▶ [AIM OF THE EXERCISE] Repeat the material below. Keep every line exactly as written.
=====
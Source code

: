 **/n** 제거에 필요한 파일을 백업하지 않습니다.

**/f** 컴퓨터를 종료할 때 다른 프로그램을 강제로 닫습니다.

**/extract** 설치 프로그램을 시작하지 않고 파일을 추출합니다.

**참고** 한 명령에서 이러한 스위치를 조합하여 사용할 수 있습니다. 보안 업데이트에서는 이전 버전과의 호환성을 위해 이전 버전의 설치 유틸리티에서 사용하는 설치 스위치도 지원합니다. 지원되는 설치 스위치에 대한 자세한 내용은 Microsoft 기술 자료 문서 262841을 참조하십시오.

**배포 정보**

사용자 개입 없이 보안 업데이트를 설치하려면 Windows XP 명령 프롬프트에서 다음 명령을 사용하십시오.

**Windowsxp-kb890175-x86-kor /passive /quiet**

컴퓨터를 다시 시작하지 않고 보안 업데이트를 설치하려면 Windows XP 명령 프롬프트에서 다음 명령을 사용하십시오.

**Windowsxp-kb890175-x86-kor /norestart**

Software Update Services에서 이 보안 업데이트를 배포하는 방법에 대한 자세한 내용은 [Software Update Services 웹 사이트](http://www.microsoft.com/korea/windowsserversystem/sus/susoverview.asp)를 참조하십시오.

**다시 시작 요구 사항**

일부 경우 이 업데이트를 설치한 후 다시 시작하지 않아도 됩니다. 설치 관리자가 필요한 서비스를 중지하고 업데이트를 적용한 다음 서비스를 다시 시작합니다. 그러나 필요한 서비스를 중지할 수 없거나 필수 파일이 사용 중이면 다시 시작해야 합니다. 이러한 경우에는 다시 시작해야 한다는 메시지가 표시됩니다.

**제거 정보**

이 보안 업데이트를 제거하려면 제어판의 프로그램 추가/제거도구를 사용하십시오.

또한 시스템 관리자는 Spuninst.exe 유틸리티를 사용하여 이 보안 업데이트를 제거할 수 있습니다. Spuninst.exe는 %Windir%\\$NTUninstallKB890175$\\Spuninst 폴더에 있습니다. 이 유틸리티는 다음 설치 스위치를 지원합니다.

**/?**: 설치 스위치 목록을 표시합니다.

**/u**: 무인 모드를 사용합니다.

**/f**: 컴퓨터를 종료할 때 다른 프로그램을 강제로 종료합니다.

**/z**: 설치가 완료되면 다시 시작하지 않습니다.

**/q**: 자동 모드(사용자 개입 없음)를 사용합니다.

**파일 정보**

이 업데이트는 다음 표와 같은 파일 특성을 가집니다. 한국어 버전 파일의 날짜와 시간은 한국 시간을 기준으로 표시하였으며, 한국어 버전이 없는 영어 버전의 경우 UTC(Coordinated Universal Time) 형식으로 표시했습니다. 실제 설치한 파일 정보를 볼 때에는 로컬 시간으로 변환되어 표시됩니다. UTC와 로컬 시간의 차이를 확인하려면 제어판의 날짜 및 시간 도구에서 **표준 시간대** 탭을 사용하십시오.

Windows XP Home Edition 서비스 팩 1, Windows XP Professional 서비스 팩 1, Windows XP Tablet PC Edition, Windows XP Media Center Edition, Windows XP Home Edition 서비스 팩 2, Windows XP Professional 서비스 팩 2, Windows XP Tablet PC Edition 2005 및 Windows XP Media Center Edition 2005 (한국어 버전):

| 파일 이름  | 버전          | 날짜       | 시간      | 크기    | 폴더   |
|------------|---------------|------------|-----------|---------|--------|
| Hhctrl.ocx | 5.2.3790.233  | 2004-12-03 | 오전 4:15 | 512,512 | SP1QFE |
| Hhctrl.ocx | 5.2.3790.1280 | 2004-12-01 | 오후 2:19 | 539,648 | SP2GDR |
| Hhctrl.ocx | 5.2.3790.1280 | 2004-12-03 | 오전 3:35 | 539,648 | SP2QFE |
=====
▶ [RESULT BELOW]
Source code

: **/n** 제거에 필요한 파일을 백업하지 않습니다.

**/f** 컴퓨터를 종료할 때 다른 프로그램을 강제로 닫습니다.

**/extract** 설치 프로그램을 시작하지 않고 파일을 추출합니다.

**참고** 한 명령에서 이러한 스위치를 조합하여 사용할 수 있습니다. 보안 업데이트에서는 이전 버전과의 호환성을 위해 이전 버전의 설치 유틸리티에서 사용하는 설치 스위치도 지원합니다. 지원되는 설치 스위치에 대한 자세한 내용은 Microsoft 기술 자료 문서 262841을 참조하십시오.

**배포 정보**

사용자 개입 없이 보안 업데이트를 설치하려면 Windows XP 명령 프롬프트에서 다음 명령을 사용하십시오.

**Windowsxp-kb890175-x86-kor /passive /quiet**

컴퓨터를 다시 시작하지 않고 보안 업데이트를 설치하려면 Windows XP 명령 프롬프트에서 다음 명령을 사용하십시오.

**Windowsxp-kb890175-x86-kor /norestart**

Software Update Services에서 이 보안 업데이트를 배포하는 방법에 대한 자세한 내용은 [Software Update Services 웹 사이트](http://www.microsoft.com/korea/windowsserversystem/sus/susoverview.asp)를 참조하십시오.

**다시 시작 요구 사항**

일부 경우 이 업데이트를 설치한 후 다시 시작하지 않아도 됩니다. 설치 관리자가 필요한 서비스를 중지하고 업데이트를 적용한 다음 서비스를 다시 시작합니다. 그러나 필요한 서비스를 중지할 수 없거나 필수 파일이 사용 중이면 다시 시작해야 합니다. 이러한 경우에는 다시 시작해야 한다는 메시지가 표시됩니다.

**제거 정보**

이 보안 업데이트를 제거하려면 제어판의 프로그램 추가/제거도구를 사용하십시오.

또한 시스템 관리자는 Spuninst.exe 유틸리티를 사용하여 이 보안 업데이트를 제거할 수 있습니다. Spuninst.exe는 %Windir%\\$NTUninstallKB890175$\\Spuninst 폴더에 있습니다. 이 유틸리티는 다음 설치 스위치를 지원합니다.

**/?**: 설치 스위치 목록을 표시합니다.

**/u**: 무인 모드를 사용합니다.

**/f**: 컴퓨터를 종료할 때 다른 프로그램을 강제로 종료합니다.

**/z**: 설치가 완료되면 다시 시작하지 않습니다.

**/q**: 자동 모드(사용자 개입 없음)를 사용합니다.

**파일 정보**

이 업데이트는 다음 표와 같은 파일 특성을 가집니다. 한국어 버전 파일의 날짜와 시간은 한국 시간을 기준으로 표시하였으며, 한국어 버전이 없는 영어 버전의 경우 UTC(Coordinated Universal Time) 형식으로 표시했습니다. 실제 설치한 파일 정보를 볼 때에는 로컬 시간으로 변환되어 표시됩니다. UTC와 로컬 시간의 차이를 확인하려면 제어판의 날짜 및 시간 도구에서 **표준 시간대** 탭을 사용하십시오.

Windows XP Home Edition 서비스 팩 1, Windows XP Professional 서비스 팩 1, Windows XP Tablet PC Edition, Windows XP Media Center Edition, Windows XP Home Edition 서비스 팩 2, Windows XP Professional 서비스 팩 2, Windows XP Tablet PC Edition 2005 및 Windows XP Media Center Edition 2005 (한국어 버전):

| 파일 이름  | 버전          | 날짜       | 시간      | 크기    | 폴더   |
|------------|---------------|------------|-----------|---------|--------|
| Hhctrl.ocx | 5.2.3790.233  | 2004-12-03 | 오전 4:15 | 512,512 | SP1QFE |
| Hhctrl.ocx | 5.2.3790.1280 | 2004-12-01 | 오후 2:19 | 539,648 | SP2GDR |
| Hhctrl.ocx | 5.2.3790.1280 | 2004-12-03 | 오전 3:35 | 539,648 | SP2QFE |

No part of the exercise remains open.